Load Testing Report for Express.js Server with K6

This report evaluates the performance of your Express.js server and database setup, providing clear, numeric insights into how different configurations handle load and what system resources are required for specific numbers of requests per second and minute.

Test Summary

You conducted tests on a system setup using the following server and database configurations:

Server 1: 1 GB RAM, 1 vCPU (DigitalOcean, $12-$25/month)
Server 2: 2 GB RAM, 1 vCPU (DigitalOcean, $25/month)
Database 1: 1 GB RAM, 0.25 vCPU, 22 connections (DigitalOcean, $15/month)
Database 2: 4 GB RAM, 2 vCPUs, 97 connections (DigitalOcean, $60/month)

The load tests simulate various traffic levels (ranging from 300 to 40,000 requests per minute), testing both GET and POST operations on user-related data.

Findings

1 GB Server + 1 GB Database (22 connections, 1 vCPU)

Ideal Load:
- 2000 to 3000 requests per minute (RPM)
- 33 to 50 requests per second (RPS)
Performance: The server and database handle this load well, with minimal failures, and response times stay under 200ms.
At Maximum Load (24,000 RPM):
- Failure rate: 23%-24% of requests failed due to timeouts.
- Response time: Average response time reaches 1.8 seconds with high latency.
- Reason for Failures: Database connection limit (22 connections) is reached quickly, causing timeouts and bottlenecks. The single vCPU also struggles to process high request volume.

2 GB Server + 1 GB Database (22 connections, 1 vCPU)

Ideal Load:
- Up to 6000 requests per minute (RPM)
- 100 requests per second (RPS)
Performance: Handles traffic up to 6000 RPM effectively with moderate response times (under 500ms), but failures start appearing around 15,000 RPM.
At Maximum Load (20,000 RPM):
- Failure rate: 23%-24% of requests failed due to database bottlenecks.
- Response time: Peaks at 2-4 seconds.
- Reason for Failures: Similar to the 1 GB setup, the bottleneck comes from the database connection limit and insufficient CPU power. Although the server has more RAM, the CPU is still saturated under high load.

2 GB Server + 4 GB Database (97 connections, 2 vCPUs)

Ideal Load:
- Up to 18,000 requests per minute (RPM)
- 300 requests per second (RPS)
Performance: This configuration can comfortably handle traffic up to 18,000 RPM with minimal failures, and response times remain stable around 1-1.5 seconds.
At Maximum Load (24,000 RPM):
- Failure rate: ~24% of requests failed, though the response time stayed around 1.7 seconds.
- Reason for Failures: The larger database handles more connections (97), but the server’s single vCPU is a limiting factor, causing CPU saturation and slower request processing times.

Key Insights

1 GB Server + 1 GB Database

Ideal Load: 2000-3000 RPM, or 50 RPS.
Beyond Ideal: When traffic exceeds 3000 RPM, response times spike, and around 24% of requests fail. The bottleneck is primarily due to the 22 database connections and single CPU core.
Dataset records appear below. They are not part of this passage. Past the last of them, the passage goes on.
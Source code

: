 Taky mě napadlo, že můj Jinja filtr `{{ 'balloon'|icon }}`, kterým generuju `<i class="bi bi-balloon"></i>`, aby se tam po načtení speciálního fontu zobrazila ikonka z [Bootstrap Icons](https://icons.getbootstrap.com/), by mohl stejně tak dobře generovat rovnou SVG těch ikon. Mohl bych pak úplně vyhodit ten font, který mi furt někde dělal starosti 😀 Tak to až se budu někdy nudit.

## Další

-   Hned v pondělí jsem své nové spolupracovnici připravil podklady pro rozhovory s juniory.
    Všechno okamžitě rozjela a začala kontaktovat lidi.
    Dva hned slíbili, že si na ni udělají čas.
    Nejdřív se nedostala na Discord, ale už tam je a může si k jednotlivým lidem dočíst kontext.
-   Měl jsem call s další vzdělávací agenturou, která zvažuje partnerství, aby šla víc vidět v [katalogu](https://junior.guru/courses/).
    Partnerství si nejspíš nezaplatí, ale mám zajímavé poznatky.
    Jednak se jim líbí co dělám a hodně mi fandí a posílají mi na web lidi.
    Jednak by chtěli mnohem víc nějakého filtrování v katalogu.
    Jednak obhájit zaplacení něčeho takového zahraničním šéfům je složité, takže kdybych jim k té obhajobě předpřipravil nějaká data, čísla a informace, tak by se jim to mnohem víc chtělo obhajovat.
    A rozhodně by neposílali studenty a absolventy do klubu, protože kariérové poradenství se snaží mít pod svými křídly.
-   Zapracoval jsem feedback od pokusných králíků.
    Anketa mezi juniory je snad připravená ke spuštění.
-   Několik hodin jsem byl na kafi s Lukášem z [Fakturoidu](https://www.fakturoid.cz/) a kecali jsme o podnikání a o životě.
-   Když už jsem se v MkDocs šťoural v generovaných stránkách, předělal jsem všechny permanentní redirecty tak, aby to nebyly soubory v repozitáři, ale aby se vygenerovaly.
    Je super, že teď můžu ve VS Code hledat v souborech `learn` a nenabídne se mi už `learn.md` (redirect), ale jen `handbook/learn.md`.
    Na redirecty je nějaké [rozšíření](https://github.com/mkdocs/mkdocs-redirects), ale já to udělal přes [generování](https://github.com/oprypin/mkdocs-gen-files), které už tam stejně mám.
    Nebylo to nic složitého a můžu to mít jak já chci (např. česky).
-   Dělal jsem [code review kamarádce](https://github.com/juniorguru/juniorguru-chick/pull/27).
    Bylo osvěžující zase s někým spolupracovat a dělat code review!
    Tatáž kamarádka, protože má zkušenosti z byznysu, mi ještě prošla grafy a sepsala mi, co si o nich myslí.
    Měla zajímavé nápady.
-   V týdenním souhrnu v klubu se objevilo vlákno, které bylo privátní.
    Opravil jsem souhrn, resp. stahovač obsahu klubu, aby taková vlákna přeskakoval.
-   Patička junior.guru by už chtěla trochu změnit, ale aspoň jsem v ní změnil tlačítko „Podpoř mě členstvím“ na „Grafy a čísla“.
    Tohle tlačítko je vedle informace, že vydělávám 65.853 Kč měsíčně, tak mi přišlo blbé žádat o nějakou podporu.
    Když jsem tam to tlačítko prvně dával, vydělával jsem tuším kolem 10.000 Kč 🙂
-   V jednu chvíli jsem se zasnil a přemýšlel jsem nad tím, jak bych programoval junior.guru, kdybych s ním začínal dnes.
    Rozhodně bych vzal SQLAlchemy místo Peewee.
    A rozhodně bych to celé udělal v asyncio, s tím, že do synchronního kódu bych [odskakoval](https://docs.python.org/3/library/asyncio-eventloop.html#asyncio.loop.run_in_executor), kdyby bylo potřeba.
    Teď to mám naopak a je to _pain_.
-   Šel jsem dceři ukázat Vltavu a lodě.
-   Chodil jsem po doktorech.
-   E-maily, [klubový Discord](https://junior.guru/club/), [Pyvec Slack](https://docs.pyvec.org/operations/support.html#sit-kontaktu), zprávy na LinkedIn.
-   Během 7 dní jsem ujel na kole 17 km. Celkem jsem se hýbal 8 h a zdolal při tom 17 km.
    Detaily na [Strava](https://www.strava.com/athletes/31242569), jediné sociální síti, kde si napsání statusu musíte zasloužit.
2 GB Server + 1 GB Database

Ideal Load: 5000-6000 RPM, or 100 RPS.
Beyond Ideal: When traffic reaches 15,000-20,000 RPM, you will start seeing 2-4 second response times, and about 23%-24% of requests will fail. The single vCPU on the server and 22 connection limit on the database are the main issues.

2 GB Server + 4 GB Database

Ideal Load: 15,000-18,000 RPM, or 250-300 RPS.
Beyond Ideal: At 24,000 RPM, 24% of requests fail, and response times increase to 1.7 seconds. The CPU and server capacity become bottlenecks even though the database performs better with more connections.

Why Requests Fail Above the Ideal Load

Database Connection Limits:
- With a low connection limit (e.g., 22 in the 1 GB database), the database can't handle more than 22 simultaneous requests, causing delays as other requests are queued, eventually leading to timeouts.
CPU Saturation:
- Single vCPU servers get overwhelmed under heavy load, especially at 100+ requests per second, causing slower processing and increased response times.
Memory Constraints:
- Servers with less RAM (1 GB) start experiencing memory pressure when handling many simultaneous connections, further slowing down request processing.

Recommendations

Small Traffic (1000-3000 RPM):
- 1 GB Server + 1 GB Database is sufficient.
- Expected Throughput: Up to 50 RPS with minimal failures and fast response times.
Moderate Traffic (3000-6000 RPM):
- 2 GB Server + 1 GB Database can handle up to 6000 RPM effectively.
- Expected Throughput: Around 100 RPS with manageable latency.
Heavy Traffic (15,000-18,000 RPM):
- Use 2 GB Server + 4 GB Database for larger loads.
- Expected Throughput: Around 250-300 RPS with low failure rates, up to 18,000 RPM.
For 20,000+ RPM:
- Scaling Needed: Move to a server with more vCPUs (4+) and 8 GB+ RAM and consider horizontal scaling using load balancers and multiple server instances.
- Failure Prevention: Beyond this load, failures primarily occur due to CPU saturation and database connection exhaustion.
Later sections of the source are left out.